A user performing the BARTR interaction to assess nonuse. In the spontaneous phase, the user can press the button with either hand. In the constrained phase, the user presses the button with their more affected side only.

From these physical interaction data, we formulated a metric to quantify arm nonuse based on prior research in the relationship between arm choice and arm nonuse. We found that this metric was (A) valid, by showing high correlation with the AAUT clinical assessment. This metric was (B) reliable, because it calculated similar quantities for the same person on three repeated tests. Finally this metric was (C) simple to use, with an average score of ‘A’ on the System Usability Scale.

*Results of the BARTR evaluation. The BARTR metric shows high correlation with existing clinical standards (A), exhibits high test-retest reliability (B), and was easy for participants to use (C).*

These benefits of the BARTR Interaction demonstrate the efficacy of using robots to generate embodied data for learning from physical interaction, rather than viewing robots as a data sink.

Learning from Socially Embodied Data

While the most straightforward application of robotics is in physical manipulation and interaction, embodied knowledge is also created and transferred through social interaction. For example, the communication of information between people happens across several social embodied channels like gaze, facial expression, or posture.
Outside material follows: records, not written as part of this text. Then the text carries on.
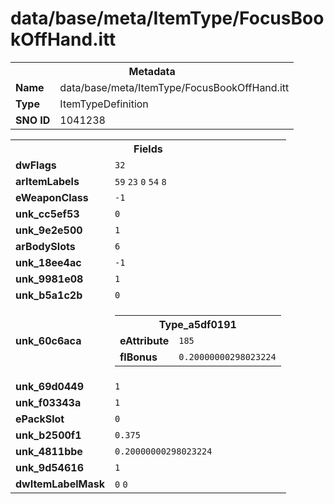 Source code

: <h1>data/base/meta/ItemType/FocusBookOffHand.itt</h1><table><tr><th colspan="100%">Metadata</th></tr><tr><td><b>Name</b></td><td>data/base/meta/ItemType/FocusBookOffHand.itt</td></tr><tr><td><b>Type</b></td><td>ItemTypeDefinition</td></tr><tr><td><b>SNO ID</b></td><td>1041238</td></tr></table>

<table><tr><th colspan="100%">Fields</th></tr><tr><td><b>dwFlags</b></td><td><code>32</code></td></tr><tr><td><b>arItemLabels</b></td><td><code>59</code>
<code>23</code>
<code>0</code>
<code>54</code>
<code>8</code>
</td></tr><tr><td><b>eWeaponClass</b></td><td><code>-1</code></td></tr><tr><td><b>unk_cc5ef53</b></td><td><code>0</code></td></tr><tr><td><b>unk_9e2e500</b></td><td><code>1</code></td></tr><tr><td><b>arBodySlots</b></td><td><code>6</code>
</td></tr><tr><td><b>unk_18ee4ac</b></td><td><code>-1</code></td></tr><tr><td><b>unk_9981e08</b></td><td><code>1</code></td></tr><tr><td><b>unk_b5a1c2b</b></td><td><code>0</code></td></tr><tr><td><b>unk_60c6aca</b></td><td><table><tr><th colspan="100%">Type_a5df0191</th></tr><tr><td><b>eAttribute</b></td><td><code>185</code></td></tr><tr><td><b>flBonus</b></td><td><code>0.20000000298023224</code></td></tr></table>


</td></tr><tr><td><b>unk_69d0449</b></td><td><code>1</code></td></tr><tr><td><b>unk_f03343a</b></td><td><code>1</code></td></tr><tr><td><b>ePackSlot</b></td><td><code>0</code></td></tr><tr><td><b>unk_b2500f1</b></td><td><code>0.375</code></td></tr><tr><td><b>unk_4811bbe</b></td><td><code>0.20000000298023224</code></td></tr><tr><td><b>unk_9d54616</b></td><td><code>1</code></td></tr><tr><td><b>dwItemLabelMask</b></td><td><code>0</code>
<code>0</code>
</td></tr></table>

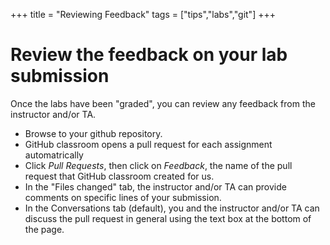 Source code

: +++
title = "Reviewing Feedback"
tags = ["tips","labs","git"]
+++

# Review the feedback on your lab submission
Once the labs have been "graded", you can review any feedback from the instructor and/or TA.
- Browse to your github repository.
- GitHub classroom opens a pull request for each assignment automatrically
- Click _Pull Requests_, then click on _Feedback_, the name of the pull request that GitHub classroom created for us.
- In the "Files changed" tab, the instructor and/or TA can provide comments on specific lines of your submission.  
- In the Conversations tab (default), you and the instructor and/or TA can discuss the pull request in general using the text box at the bottom of the page.
<!--
- In the "Checks" tab, click "Test notebook".  If there's a red x next to the "test (...)" job, then click on it to see the results of the continuous integration testing.  This should happen several minutes after you push your changes.
- If you notice a problem that you'd like to fix, then you can make, commit and push more changes.
-->
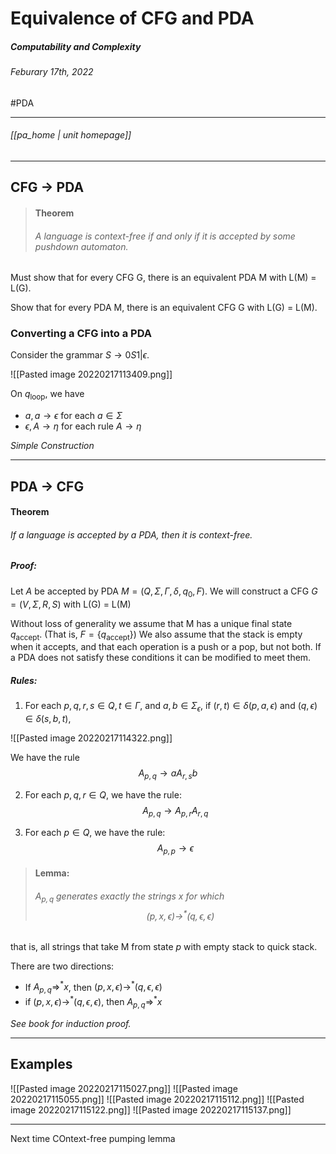 # Equivalence of CFG and PDA
##### Computability and Complexity
###### Feburary 17th, 2022
#PDA

---
###### [[pa_home | unit homepage]]

---
## CFG $\rightarrow$ PDA
>#### Theorem
>###### A language is context-free if and only if it is accepted by some pushdown automaton.

Must show that for every CFG G, there is an equivalent PDA M with L(M) = L(G).

Show that for every PDA M, there is an equivalent CFG G with L(G) = L(M).

### Converting a CFG into a PDA

Consider the grammar $S \rightarrow 0S1 | \epsilon$.

![[Pasted image 20220217113409.png]]

On $q_{\text{loop}}$, we have
- $a, a \rightarrow \epsilon$ for each $a \in \Sigma$
- $\epsilon, A \rightarrow \eta$ for each rule $A \rightarrow \eta$ 

_Simple Construction_

---

## PDA $\rightarrow$ CFG

#### Theorem
###### If a language is accepted by a PDA, then it is context-free.

##### Proof:
Let $A$ be accepted by PDA $M = (Q, \Sigma, \Gamma, \delta, q_0, F)$. We will construct a CFG $G = (V, \Sigma, R, S)$ with L(G) = L(M)

Without loss of generality we assume that M has a unique final state $q_{\text{accept}}$. (That is, $F = \{q_{\text{accept}}\}$) We also assume that the stack is empty when it accepts, and that each operation is a push or a pop, but not both. If a PDA does not satisfy these conditions it can be modified to meet them.

##### Rules:
1. For each $p, q, r, s \in Q, t \in \Gamma$, and $a, b \in \Sigma_\epsilon$, if $(r, t) \in \delta(p,a,\epsilon)$ and $(q,\epsilon) \in \delta(s,b,t)$,

![[Pasted image 20220217114322.png]]

We have the rule $$A_{p,q} \rightarrow aA_{r,s}b$$

2. For each $p,q,r \in Q$, we have the rule: $$A_{p,q} \rightarrow A_{p,r} A_{r,q}$$

3. For each $p \in Q$, we have the rule: $$A_{p,p} \rightarrow \epsilon$$

>#### Lemma:
>###### $A_{p,q}$ generates exactly the strings $x$ for which $$(p,x,\epsilon) \rightarrow^* (q,\epsilon,\epsilon)$$

that is, all strings that take M from state $p$ with empty stack to quick stack.

There are two directions:
- If $A_{p,q} \Rightarrow^* x$, then $(p,x,\epsilon) \rightarrow^* (q,\epsilon,\epsilon)$
- if $(p,x,\epsilon) \rightarrow^* (q,\epsilon,\epsilon)$, then $A_{p,q} \Rightarrow^* x$

_See book for induction proof._

---

## Examples

![[Pasted image 20220217115027.png]]
![[Pasted image 20220217115055.png]]
![[Pasted image 20220217115112.png]]
![[Pasted image 20220217115122.png]]
![[Pasted image 20220217115137.png]]

---

Next time COntext-free pumping lemma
Even language emerged from interpersonal needs has meaning grounded in both the physical world and inferred social context. As a consequence, many people naturally and automatically express preferences, evaluations, and internal states through these embodied social channels.

We were interested in using these natural social communication channels to learn preferences about robots’ social actions in the context of a rehabilitation game for youth with cerebral palsy. In this game, youth communicate with the robot through a thumbs-up or thumbs-down gesture, and the robot selects among encouraging, rewarding, or clarifying social actions to facilitate voluntary participation in the game.

The key idea of this work was to learn users’ engagement dynamics during interaction with the robot. We obtained labels of users’ engagement states from annotators based on the gaze, facial expression, and posture of the user (estimating this from foundation models was not sufficiently accurate at the time). We learned individual models of users’ engagement dynamics, T_user(s_t, a_t) -> p(s_t+1), throughout the games users played.

*A user’s engagement evolves based on the social actions robots select and their own personal preferences for feedback.*

We found that we could implicitly learn users’ preferences from these engagement dynamics, and that using these models of users has the potential to increase positive outcomes in therapeutic interventions. Future work could similarly extend this technique to robots that are engaged in other forms of long-term interactions with humans to learn social preferences.

Concluding Remarks

Embodied interfaces that collect the data that users naturally emit have the potential to bring the benefits of internet-scale data to robotics. In the same way that mice and keyboards enabled people to create and share high-quality data on the internet, leveraging natural interfaces that facilitate communication in the physical world can lead to intuitive data-generating interactions that users can have with robots.